Re: your wish for OYB to fail. Heck, I even get lots of subs from the web site lurkers: they can get it for free, but they choose to support. Hey, I’m slow, but I’ll keep standin up for those folk!

Note that I haven’t mentioned your cutesy deathcurse. I know you’re probably packing as you read this to head over to join the fun in Bosnia with your other buddies who wish for the death of others.

Best wishes for your quick recovery, JP

PS: I read your letter to my aquarium of fish, terrarium of local herps, 3 cats and 2 dogs….they all laughed so hard! The squirrels outside on the feeders and all the little birdies at our heated birdbath also overheard me and cracked up. Heck, even the rabbits in the next field over who stay plentiful even after I’ve been shooting and eating them over there for 20 years mighta been laughing for all I know.

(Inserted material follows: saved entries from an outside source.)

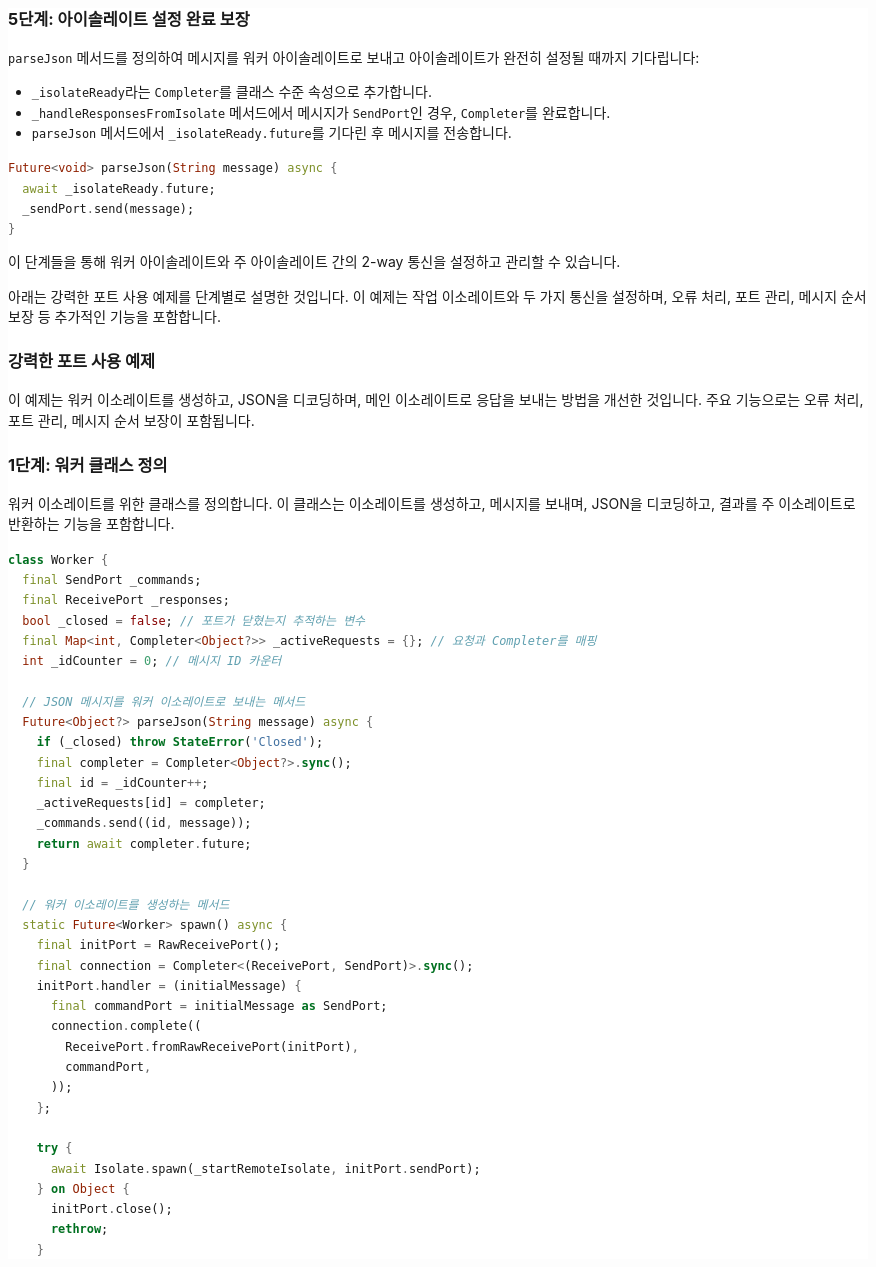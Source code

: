 ### 5단계: 아이솔레이트 설정 완료 보장

`parseJson` 메서드를 정의하여 메시지를 워커 아이솔레이트로 보내고 아이솔레이트가 완전히 설정될 때까지 기다립니다:

- `_isolateReady`라는 `Completer`를 클래스 수준 속성으로 추가합니다.
- `_handleResponsesFromIsolate` 메서드에서 메시지가 `SendPort`인 경우, `Completer`를 완료합니다.
- `parseJson` 메서드에서 `_isolateReady.future`를 기다린 후 메시지를 전송합니다.

```dart
Future<void> parseJson(String message) async {
  await _isolateReady.future;
  _sendPort.send(message);
}

```

이 단계들을 통해 워커 아이솔레이트와 주 아이솔레이트 간의 2-way 통신을 설정하고 관리할 수 있습니다.

아래는 강력한 포트 사용 예제를 단계별로 설명한 것입니다. 이 예제는 작업 이소레이트와 두 가지 통신을 설정하며, 오류 처리, 포트 관리, 메시지 순서 보장 등 추가적인 기능을 포함합니다.

### 강력한 포트 사용 예제

이 예제는 워커 이소레이트를 생성하고, JSON을 디코딩하며, 메인 이소레이트로 응답을 보내는 방법을 개선한 것입니다. 주요 기능으로는 오류 처리, 포트 관리, 메시지 순서 보장이 포함됩니다.

### 1단계: 워커 클래스 정의

워커 이소레이트를 위한 클래스를 정의합니다. 이 클래스는 이소레이트를 생성하고, 메시지를 보내며, JSON을 디코딩하고, 결과를 주 이소레이트로 반환하는 기능을 포함합니다.

```dart
class Worker {
  final SendPort _commands;
  final ReceivePort _responses;
  bool _closed = false; // 포트가 닫혔는지 추적하는 변수
  final Map<int, Completer<Object?>> _activeRequests = {}; // 요청과 Completer를 매핑
  int _idCounter = 0; // 메시지 ID 카운터

  // JSON 메시지를 워커 이소레이트로 보내는 메서드
  Future<Object?> parseJson(String message) async {
    if (_closed) throw StateError('Closed');
    final completer = Completer<Object?>.sync();
    final id = _idCounter++;
    _activeRequests[id] = completer;
    _commands.send((id, message));
    return await completer.future;
  }

  // 워커 이소레이트를 생성하는 메서드
  static Future<Worker> spawn() async {
    final initPort = RawReceivePort();
    final connection = Completer<(ReceivePort, SendPort)>.sync();
    initPort.handler = (initialMessage) {
      final commandPort = initialMessage as SendPort;
      connection.complete((
        ReceivePort.fromRawReceivePort(initPort),
        commandPort,
      ));
    };

    try {
      await Isolate.spawn(_startRemoteIsolate, initPort.sendPort);
    } on Object {
      initPort.close();
      rethrow;
    }

```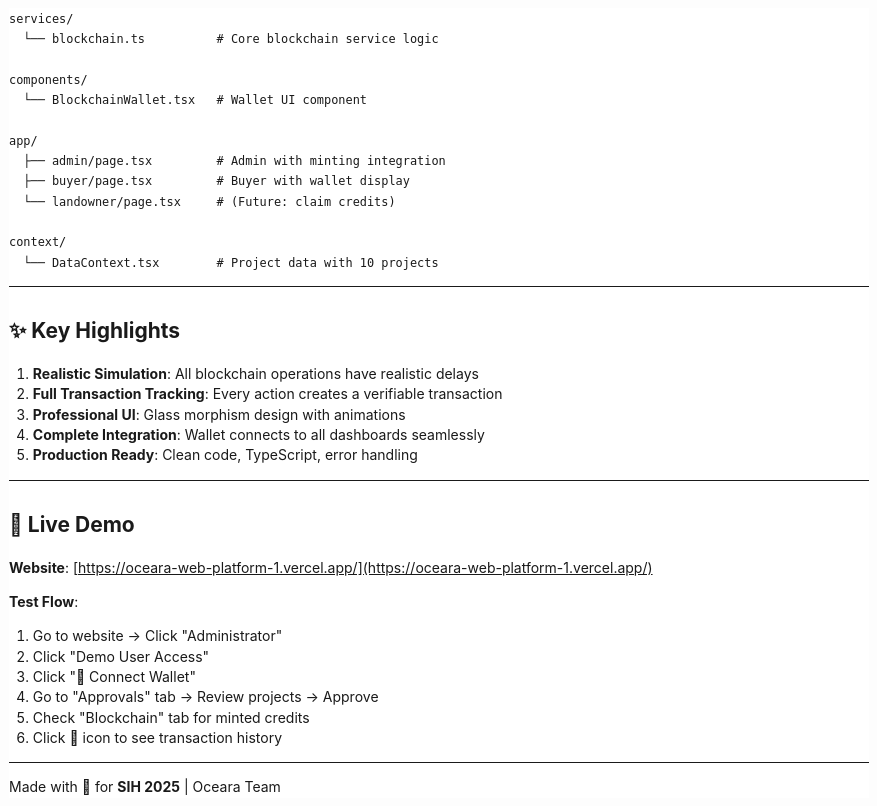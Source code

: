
 ```
services/
  └── blockchain.ts          # Core blockchain service logic

components/
  └── BlockchainWallet.tsx   # Wallet UI component

app/
  ├── admin/page.tsx         # Admin with minting integration
  ├── buyer/page.tsx         # Buyer with wallet display
  └── landowner/page.tsx     # (Future: claim credits)

context/
  └── DataContext.tsx        # Project data with 10 projects
```

---

## ✨ Key Highlights

1. **Realistic Simulation**: All blockchain operations have realistic delays
2. **Full Transaction Tracking**: Every action creates a verifiable transaction
3. **Professional UI**: Glass morphism design with animations
4. **Complete Integration**: Wallet connects to all dashboards seamlessly
5. **Production Ready**: Clean code, TypeScript, error handling

---

## 🌊 Live Demo

**Website**: [https://oceara-web-platform-1.vercel.app/](https://oceara-web-platform-1.vercel.app/)

**Test Flow**:
1. Go to website → Click "Administrator"
2. Click "Demo User Access"
3. Click "🔗 Connect Wallet"
4. Go to "Approvals" tab → Review projects → Approve
5. Check "Blockchain" tab for minted credits
6. Click 📜 icon to see transaction history

---

Made with 💙 for **SIH 2025** | Oceara Team

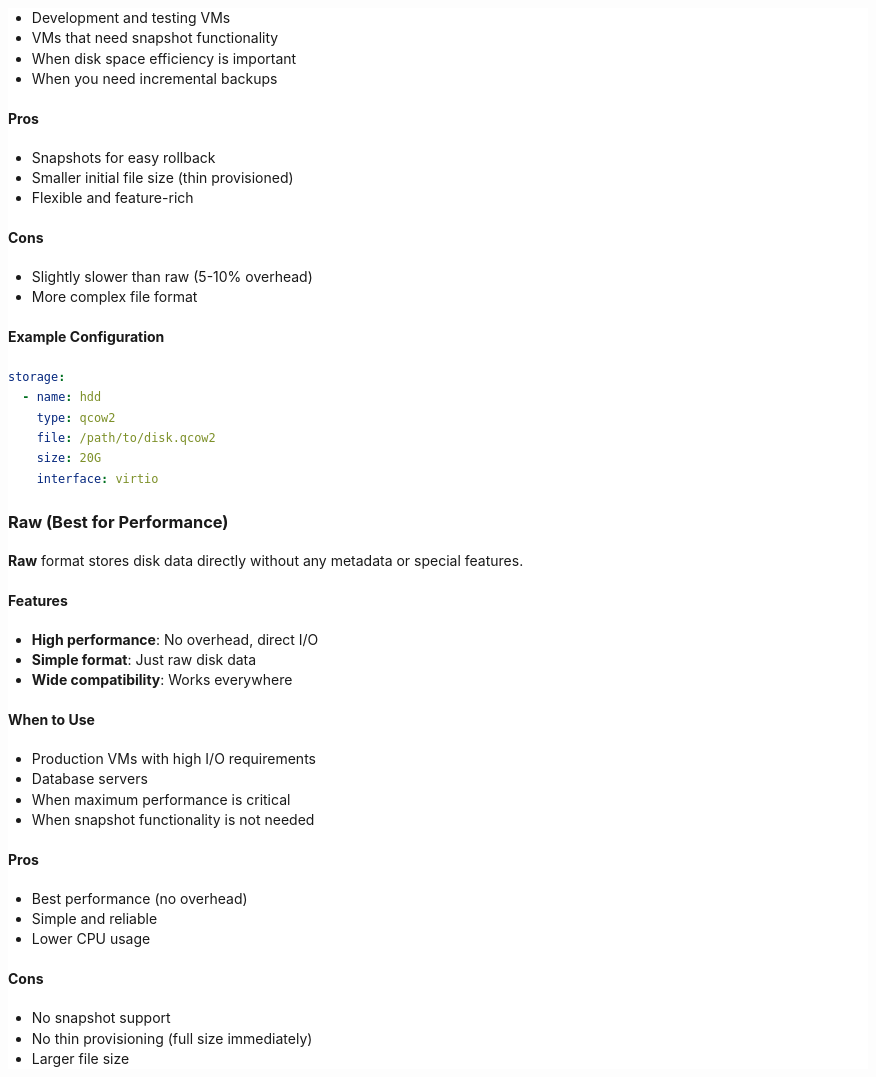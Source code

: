 - Development and testing VMs
- VMs that need snapshot functionality
- When disk space efficiency is important
- When you need incremental backups

#### Pros

- Snapshots for easy rollback
- Smaller initial file size (thin provisioned)
- Flexible and feature-rich

#### Cons

- Slightly slower than raw (5-10% overhead)
- More complex file format

#### Example Configuration

```yaml
storage:
  - name: hdd
    type: qcow2
    file: /path/to/disk.qcow2
    size: 20G
    interface: virtio
```

### Raw (Best for Performance)

**Raw** format stores disk data directly without any metadata or special features.

#### Features

- **High performance**: No overhead, direct I/O
- **Simple format**: Just raw disk data
- **Wide compatibility**: Works everywhere

#### When to Use

- Production VMs with high I/O requirements
- Database servers
- When maximum performance is critical
- When snapshot functionality is not needed

#### Pros

- Best performance (no overhead)
- Simple and reliable
- Lower CPU usage

#### Cons

- No snapshot support
- No thin provisioning (full size immediately)
- Larger file size
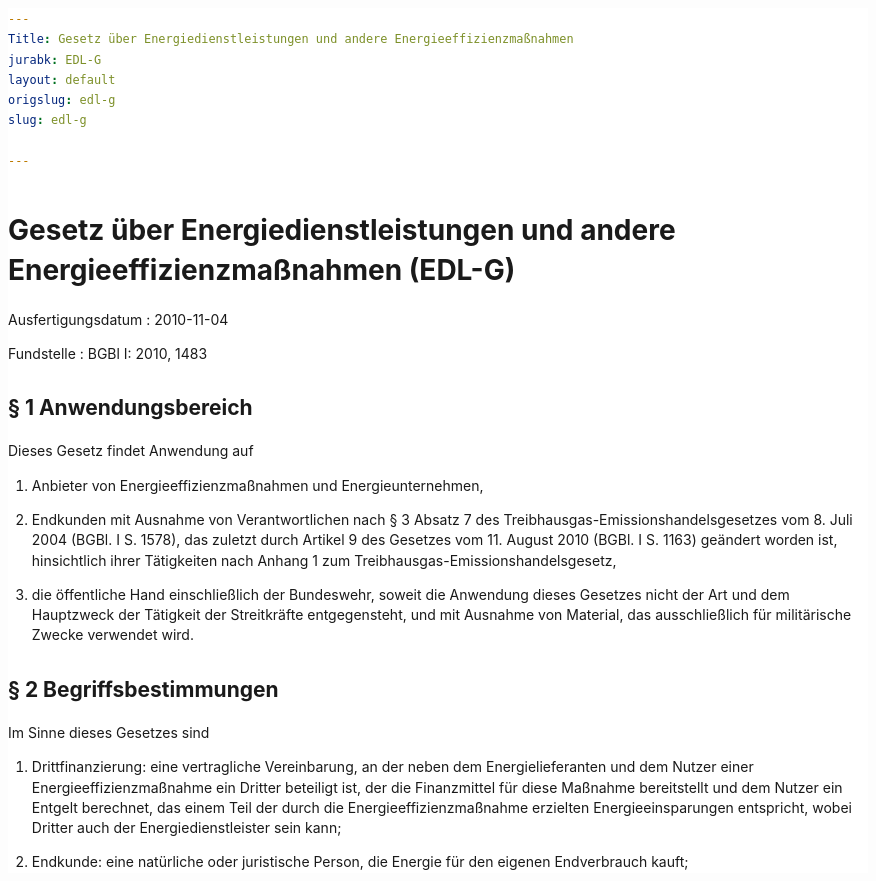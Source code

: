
 ```yaml
---
Title: Gesetz über Energiedienstleistungen und andere Energieeffizienzmaßnahmen
jurabk: EDL-G
layout: default
origslug: edl-g
slug: edl-g

---
```


# Gesetz über Energiedienstleistungen und andere Energieeffizienzmaßnahmen (EDL-G)

Ausfertigungsdatum
:   2010-11-04

Fundstelle
:   BGBl I: 2010, 1483

## § 1 Anwendungsbereich

Dieses Gesetz findet Anwendung auf

1.  Anbieter von Energieeffizienzmaßnahmen und Energieunternehmen,


2.  Endkunden mit Ausnahme von Verantwortlichen nach § 3 Absatz 7 des
    Treibhausgas-Emissionshandelsgesetzes vom 8. Juli 2004 (BGBl. I S.
    1578), das zuletzt durch Artikel 9 des Gesetzes vom 11. August 2010
    (BGBl. I S. 1163) geändert worden ist, hinsichtlich ihrer Tätigkeiten
    nach Anhang 1 zum Treibhausgas-Emissionshandelsgesetz,


3.  die öffentliche Hand einschließlich der Bundeswehr, soweit die
    Anwendung dieses Gesetzes nicht der Art und dem Hauptzweck der
    Tätigkeit der Streitkräfte entgegensteht, und mit Ausnahme von
    Material, das ausschließlich für militärische Zwecke verwendet wird.

## § 2 Begriffsbestimmungen

Im Sinne dieses Gesetzes sind

1.  Drittfinanzierung: eine vertragliche Vereinbarung, an der neben dem
    Energielieferanten und dem Nutzer einer Energieeffizienzmaßnahme ein
    Dritter beteiligt ist, der die Finanzmittel für diese Maßnahme
    bereitstellt und dem Nutzer ein Entgelt berechnet, das einem Teil der
    durch die Energieeffizienzmaßnahme erzielten Energieeinsparungen
    entspricht, wobei Dritter auch der Energiedienstleister sein kann;


2.  Endkunde: eine natürliche oder juristische Person, die Energie für den
    eigenen Endverbrauch kauft;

PSS: Nowadays there’s respect for Native American culture. I’d say it’s largely due to the idea that they were connected to their lives and many insisted to the death that that was all that mattered. Now, this respect has also inspired a new interest in hunting and gathering in some quarters. Oddly, many who respect NAC seem to be city folk who loathe hunters. As such, they’re being racist and elitist to boot. I have the same right to access anything NA’s do. They could’ve lived domestic lifestyles and spared wild game animals at any point after the US had cities, after learning of alternatives. The hunting tribes could’ve moved south and planted more to avoid killing game as much as possible. Their culture was based on both necessity and freewill, like ours. I’d like to have my choice of eating game be just as respected.